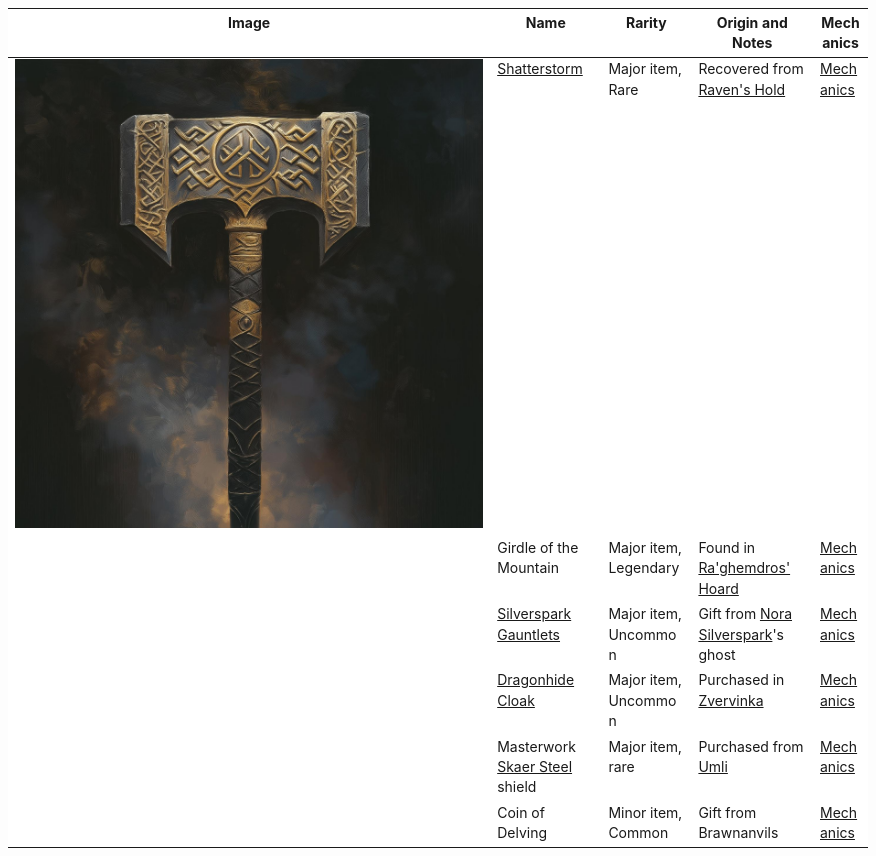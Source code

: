 | Image                      | Name                                   | Rarity                | Origin and Notes                                       | Mechanics                                                                         |
| -------------------------- | -------------------------------------- | --------------------- | ------------------------------------------------------ | --------------------------------------------------------------------------------- |
| ![Shatterstorm](../../assets/shatterstorm.jpg) | [Shatterstorm](<treasure/shatterstorm.md>)                       | Major item, Rare      | Recovered from [Raven's Hold](<hoards/raven-s-hold-treasure.md>) | [Mechanics](https://www.dndbeyond.com/magic-items/2172493-shatterstorm)           |
|                            | Girdle of the Mountain             | Major item, Legendary | Found in [Ra'ghemdros' Hoard](<hoards/ra-ghemdros-hoard.md>)                        | [Mechanics](https://www.dndbeyond.com/magic-items/9218870-girdle-of-the-mountain) |
|                            | [Silverspark Gauntlets](<treasure/silverspark-gauntlets.md>)              | Major item, Uncommon  | Gift from [Nora Silverspark](<../../people/dwarves/nora-silverspark.md>)'s ghost                 | [Mechanics](https://www.dndbeyond.com/magic-items/4641-gauntlets-of-ogre-power)   |
|                            | [Dragonhide Cloak](<../../things/magic-items/dragonhide-armor.md>) | Major item, Uncommon  | Purchased in [Zvervinka](<../../gazetteer/northern-green-sea/ursk/zvervinka.md>)                             | [Mechanics](https://www.dndbeyond.com/magic-items/4607-cloak-of-protection)       |
|                            | Masterwork [Skaer Steel](<../../things/materials/skaer-steel.md>) shield      | Major item, rare      | Purchased from [Umli](<../../people/other-nonhumans/umli.md>)                                | [Mechanics](https://www.dndbeyond.com/magic-items/7633182-skaer-shield)           |
|                            | Coin of Delving                        | Minor item, Common    | Gift from Brawnanvils                                  | [Mechanics](https://www.dndbeyond.com/magic-items/1434262-coin-of-delving)        |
————————
From the listing, extract all text exactly as given and drop any picture.

Source code

: | Image                      | Name                                   | Rarity                | Origin and Notes                                       | Mechanics                                                                         |
| -------------------------- | -------------------------------------- | --------------------- | ------------------------------------------------------ | --------------------------------------------------------------------------------- |
| ![Shatterstorm](../../assets/shatterstorm.jpg) | [Shatterstorm](<treasure/shatterstorm.md>)                       | Major item, Rare      | Recovered from [Raven's Hold](<hoards/raven-s-hold-treasure.md>) | [Mechanics](https://www.dndbeyond.com/magic-items/2172493-shatterstorm)           |
|                            | Girdle of the Mountain             | Major item, Legendary | Found in [Ra'ghemdros' Hoard](<hoards/ra-ghemdros-hoard.md>)                        | [Mechanics](https://www.dndbeyond.com/magic-items/9218870-girdle-of-the-mountain) |
|                            | [Silverspark Gauntlets](<treasure/silverspark-gauntlets.md>)              | Major item, Uncommon  | Gift from [Nora Silverspark](<../../people/dwarves/nora-silverspark.md>)'s ghost                 | [Mechanics](https://www.dndbeyond.com/magic-items/4641-gauntlets-of-ogre-power)   |
|                            | [Dragonhide Cloak](<../../things/magic-items/dragonhide-armor.md>) | Major item, Uncommon  | Purchased in [Zvervinka](<../../gazetteer/northern-green-sea/ursk/zvervinka.md>)                             | [Mechanics](https://www.dndbeyond.com/magic-items/4607-cloak-of-protection)       |
|                            | Masterwork [Skaer Steel](<../../things/materials/skaer-steel.md>) shield      | Major item, rare      | Purchased from [Umli](<../../people/other-nonhumans/umli.md>)                                | [Mechanics](https://www.dndbeyond.com/magic-items/7633182-skaer-shield)           |
|                            | Coin of Delving                        | Minor item, Common    | Gift from Brawnanvils                                  | [Mechanics](https://www.dndbeyond.com/magic-items/1434262-coin-of-delving)        |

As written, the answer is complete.